Douglas Alan Silliman (born 1960) is the president of the Arab Gulf States Institute in Washington and a former American diplomat who served as United States Ambassador to Kuwait (2014-16) and Iraq (2016-19).

== Early life and education ==
Silliman was born in Castro Valley, California. At age 11, his family moved to the Houston, Texas area, where Silliman attended high school. He graduated summa cum laude from Baylor University in 1982, with a bachelor's degree in political science and foreign service, and he is a member of Phi Beta Kappa. He studied Russian and traveled as part of a university group to Central Asia and the Caucasus. Silliman then went on to earn a master's degree in international relations from the George Washington University. His graduate thesis covered the concept and execution of Soviet city planning.

== Career ==
Silliman joined the State Department as a Foreign Service officer in April 1984.

Following his Senate confirmation, Silliman arrived as ambassador to Kuwait on September 15, 2014. As ambassador, he led U.S. efforts to commemorate the 25th anniversary of the liberation of Kuwait and expand trade and investment between the United States and Kuwait.

Obama then nominated Silliman ambassador to Iraq. He was confirmed by the Senate in July 2016 and arrived in Baghdad on September 1, 2016. He worked closely with the U.S. military’s Combined Joint Task Force – Operation Inherent Resolve, the international coalition to counter the Islamic State in Iraq and the Levant, Iraqi Prime Minister Haider al-Abadi, and the Iraqi military to coordinate the prosecution of the war against ISIL. Silliman also played a prominent role with the United Nations and other Western donors to provide humanitarian assistance to Iraqis displaced by war and assure demining and stabilization efforts so that displaced Iraqis could return to their homes. After ISIL was pushed out of Iraq, he played a crucial role in implementing the policy the administration of President Donald J. Trump of focusing assistance on the Yazidi and Christian communities that had been targeted by ISIL, aiming to limit Iranian activities in the region, defeat ISIL in Syria, and help U.S. companies conduct business in Iraq. He received the Presidential Distinguished Service Award from President Trump in 2018 for his service in Iraq. Silliman departed Baghdad in January 2019 and retired from the Foreign Service that April.
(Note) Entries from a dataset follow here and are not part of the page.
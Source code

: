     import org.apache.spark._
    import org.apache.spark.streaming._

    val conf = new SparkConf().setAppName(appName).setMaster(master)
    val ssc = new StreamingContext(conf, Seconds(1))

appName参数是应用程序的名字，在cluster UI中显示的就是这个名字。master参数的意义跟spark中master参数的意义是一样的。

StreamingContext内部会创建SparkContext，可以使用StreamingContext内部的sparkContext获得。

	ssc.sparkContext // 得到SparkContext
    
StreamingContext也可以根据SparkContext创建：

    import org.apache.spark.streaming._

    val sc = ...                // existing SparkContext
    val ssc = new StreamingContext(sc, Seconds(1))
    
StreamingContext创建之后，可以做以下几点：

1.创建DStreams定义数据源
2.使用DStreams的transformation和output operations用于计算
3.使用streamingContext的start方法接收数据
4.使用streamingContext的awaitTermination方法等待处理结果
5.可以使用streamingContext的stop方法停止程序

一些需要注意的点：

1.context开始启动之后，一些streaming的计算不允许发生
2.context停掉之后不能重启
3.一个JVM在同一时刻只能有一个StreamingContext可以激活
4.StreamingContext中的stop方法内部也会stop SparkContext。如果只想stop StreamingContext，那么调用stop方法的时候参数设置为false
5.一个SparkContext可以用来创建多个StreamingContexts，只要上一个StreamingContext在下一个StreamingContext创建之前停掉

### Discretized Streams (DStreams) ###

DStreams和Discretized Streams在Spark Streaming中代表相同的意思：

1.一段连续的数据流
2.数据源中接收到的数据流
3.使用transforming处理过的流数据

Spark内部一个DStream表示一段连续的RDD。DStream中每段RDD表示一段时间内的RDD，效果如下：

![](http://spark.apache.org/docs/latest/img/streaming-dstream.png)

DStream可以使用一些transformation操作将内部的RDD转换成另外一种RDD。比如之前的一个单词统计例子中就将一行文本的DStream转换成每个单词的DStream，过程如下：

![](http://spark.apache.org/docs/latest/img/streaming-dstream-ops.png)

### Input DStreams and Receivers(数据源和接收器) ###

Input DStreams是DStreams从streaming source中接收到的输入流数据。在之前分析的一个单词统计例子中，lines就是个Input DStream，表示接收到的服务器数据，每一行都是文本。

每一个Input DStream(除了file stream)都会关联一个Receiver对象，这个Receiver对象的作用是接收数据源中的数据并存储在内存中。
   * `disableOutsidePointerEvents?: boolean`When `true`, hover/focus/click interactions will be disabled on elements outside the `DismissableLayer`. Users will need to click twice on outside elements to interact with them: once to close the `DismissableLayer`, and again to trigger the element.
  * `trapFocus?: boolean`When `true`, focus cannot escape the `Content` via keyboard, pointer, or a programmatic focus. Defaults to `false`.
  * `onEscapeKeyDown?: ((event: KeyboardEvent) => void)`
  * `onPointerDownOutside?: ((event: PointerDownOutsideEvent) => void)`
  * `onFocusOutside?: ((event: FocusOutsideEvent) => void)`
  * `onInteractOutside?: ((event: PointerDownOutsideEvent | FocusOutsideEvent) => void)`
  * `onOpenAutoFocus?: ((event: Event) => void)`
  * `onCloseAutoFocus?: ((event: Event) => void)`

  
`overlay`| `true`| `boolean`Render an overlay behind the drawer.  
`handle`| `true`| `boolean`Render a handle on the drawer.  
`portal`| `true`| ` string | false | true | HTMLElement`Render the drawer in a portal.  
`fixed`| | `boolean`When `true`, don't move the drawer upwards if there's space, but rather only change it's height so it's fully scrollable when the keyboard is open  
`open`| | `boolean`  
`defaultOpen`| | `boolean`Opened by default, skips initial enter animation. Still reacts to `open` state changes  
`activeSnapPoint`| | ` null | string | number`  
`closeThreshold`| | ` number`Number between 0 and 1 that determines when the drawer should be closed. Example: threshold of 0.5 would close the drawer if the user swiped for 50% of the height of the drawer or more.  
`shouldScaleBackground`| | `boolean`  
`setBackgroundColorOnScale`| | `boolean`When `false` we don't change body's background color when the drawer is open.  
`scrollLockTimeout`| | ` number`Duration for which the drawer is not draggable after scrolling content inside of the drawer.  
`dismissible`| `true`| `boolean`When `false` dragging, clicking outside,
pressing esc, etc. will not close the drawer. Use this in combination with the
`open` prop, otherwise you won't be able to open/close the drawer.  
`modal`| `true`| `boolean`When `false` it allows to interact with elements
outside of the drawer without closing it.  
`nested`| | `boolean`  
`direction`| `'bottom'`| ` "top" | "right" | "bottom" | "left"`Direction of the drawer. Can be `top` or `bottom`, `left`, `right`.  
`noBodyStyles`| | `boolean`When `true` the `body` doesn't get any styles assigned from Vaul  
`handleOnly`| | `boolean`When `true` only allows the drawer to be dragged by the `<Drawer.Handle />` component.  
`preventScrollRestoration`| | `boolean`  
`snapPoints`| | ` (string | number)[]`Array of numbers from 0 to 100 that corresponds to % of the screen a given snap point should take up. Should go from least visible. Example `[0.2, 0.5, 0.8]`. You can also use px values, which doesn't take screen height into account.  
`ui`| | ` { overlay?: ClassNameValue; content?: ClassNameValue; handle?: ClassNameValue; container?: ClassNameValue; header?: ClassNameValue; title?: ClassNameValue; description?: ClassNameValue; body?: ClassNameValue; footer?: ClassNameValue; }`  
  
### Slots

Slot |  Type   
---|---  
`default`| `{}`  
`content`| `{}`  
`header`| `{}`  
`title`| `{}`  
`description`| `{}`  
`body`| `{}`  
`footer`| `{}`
In June 2019, Silliman was named president of the Arab Gulf States Institute in Washington, a D.C.-based research institution focused on the Gulf Arab state and key neighboring countries. Following the January 2020 U.S. drone strike that killed Iranian Quds Force leader Qassim Suleimani and Iraqi militia leader Abu Mahdi al-Muhandis at Baghdad International Airport, Silliman was a frequent commentator on domestic and international media where he argued for de-escalation of tensions between the United States and Iran and a clearer articulation of U.S. foreign policy goals in the region.

Silliman married Catherine Raia Silliman in 1990, and they have two adult children. He currently resides in the Washington, D.C. metro area.